Today aptitude tests are done, academic performance is valued according to success in different subjects, sports, artistic abilities... to, in general, end up giving the as accurate as generic advice: do what you like it

Yes, it is important to work on what we like, not only because we will do it happier and spend more time happily (which is no small feat) but because a high motivation for the task to be carried out predicts a greater probability of success, by predisposing us to learn about it, overcoming failures, etc In other words, we are good at what we like.
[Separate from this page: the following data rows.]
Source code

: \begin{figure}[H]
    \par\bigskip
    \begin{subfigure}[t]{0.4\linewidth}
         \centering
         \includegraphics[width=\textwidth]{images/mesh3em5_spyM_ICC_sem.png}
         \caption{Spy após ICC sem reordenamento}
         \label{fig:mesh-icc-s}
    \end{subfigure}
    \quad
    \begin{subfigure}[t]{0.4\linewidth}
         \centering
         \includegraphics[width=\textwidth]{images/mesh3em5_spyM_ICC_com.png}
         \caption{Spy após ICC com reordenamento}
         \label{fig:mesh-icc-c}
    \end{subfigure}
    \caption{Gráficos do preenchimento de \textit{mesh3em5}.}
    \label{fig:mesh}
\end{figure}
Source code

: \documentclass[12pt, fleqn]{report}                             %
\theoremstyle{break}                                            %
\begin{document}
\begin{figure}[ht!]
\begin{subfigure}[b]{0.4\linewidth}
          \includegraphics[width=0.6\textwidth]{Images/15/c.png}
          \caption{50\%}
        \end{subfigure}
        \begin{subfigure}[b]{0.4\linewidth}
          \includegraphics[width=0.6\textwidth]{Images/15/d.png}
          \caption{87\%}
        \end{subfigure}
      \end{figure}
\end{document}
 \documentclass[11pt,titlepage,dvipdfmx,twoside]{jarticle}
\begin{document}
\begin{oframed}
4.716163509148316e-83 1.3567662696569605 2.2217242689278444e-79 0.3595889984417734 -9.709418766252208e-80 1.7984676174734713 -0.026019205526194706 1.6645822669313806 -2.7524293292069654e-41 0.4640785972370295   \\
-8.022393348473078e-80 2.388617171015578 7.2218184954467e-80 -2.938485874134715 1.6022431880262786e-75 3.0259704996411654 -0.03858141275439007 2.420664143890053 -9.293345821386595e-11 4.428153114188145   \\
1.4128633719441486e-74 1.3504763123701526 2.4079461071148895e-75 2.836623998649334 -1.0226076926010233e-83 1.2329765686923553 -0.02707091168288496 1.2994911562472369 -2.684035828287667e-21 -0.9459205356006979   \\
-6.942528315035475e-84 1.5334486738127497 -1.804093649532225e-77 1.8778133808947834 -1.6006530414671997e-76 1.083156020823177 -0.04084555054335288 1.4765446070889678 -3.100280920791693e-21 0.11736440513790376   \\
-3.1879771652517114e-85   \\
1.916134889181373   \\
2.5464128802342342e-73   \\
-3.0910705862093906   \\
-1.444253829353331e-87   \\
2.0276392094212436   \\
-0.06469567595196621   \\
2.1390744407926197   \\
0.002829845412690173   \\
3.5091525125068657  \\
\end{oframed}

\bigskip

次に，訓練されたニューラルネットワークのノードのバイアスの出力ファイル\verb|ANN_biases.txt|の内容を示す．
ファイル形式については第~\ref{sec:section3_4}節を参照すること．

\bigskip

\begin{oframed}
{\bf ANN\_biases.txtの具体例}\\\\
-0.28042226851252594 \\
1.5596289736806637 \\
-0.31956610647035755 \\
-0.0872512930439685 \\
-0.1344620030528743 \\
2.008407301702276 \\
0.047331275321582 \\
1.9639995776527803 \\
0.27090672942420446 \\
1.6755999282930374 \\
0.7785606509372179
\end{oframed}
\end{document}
But beyond the child who asks kings for a stethoscope at 5 years old... Do our students know what they like?

The question is not trivial, since, if I like, let's say, psychology, I will need to have a bachelor's degree in health sciences, and to accessing it will be convenient to have completed the electives related to it in 4th of ESO, when you fill out the registration at the end of 3rd... So that, yes i want to be a psychologistI'd better discover it before I'm 15 or be lucky enough to have done science because, according to my counselor, "it opens more doors for you."

Uncertainty when deciding profession

However,how is such an inexperienced person going to choose a profession, among all that there is, with the information that you can have? Normally, we tend to look at the subjects in which the kids stand out. If we are lucky that they are evenly distributed corresponding to one of the three or four high schools, we jot down our first clue.

Here we run into a certain logical problem. On the one hand, it is a simplistic view to associate jobs with their corresponding baccalaureates. In the case of psychology, science major, what is more important that you like it? Mitosis and integrals, or contact with people? Which skill is more important, mental arithmetic or empathy? What does a future journalist, a humanities major, have to like more? Kant and etymology, or actuality and narrative?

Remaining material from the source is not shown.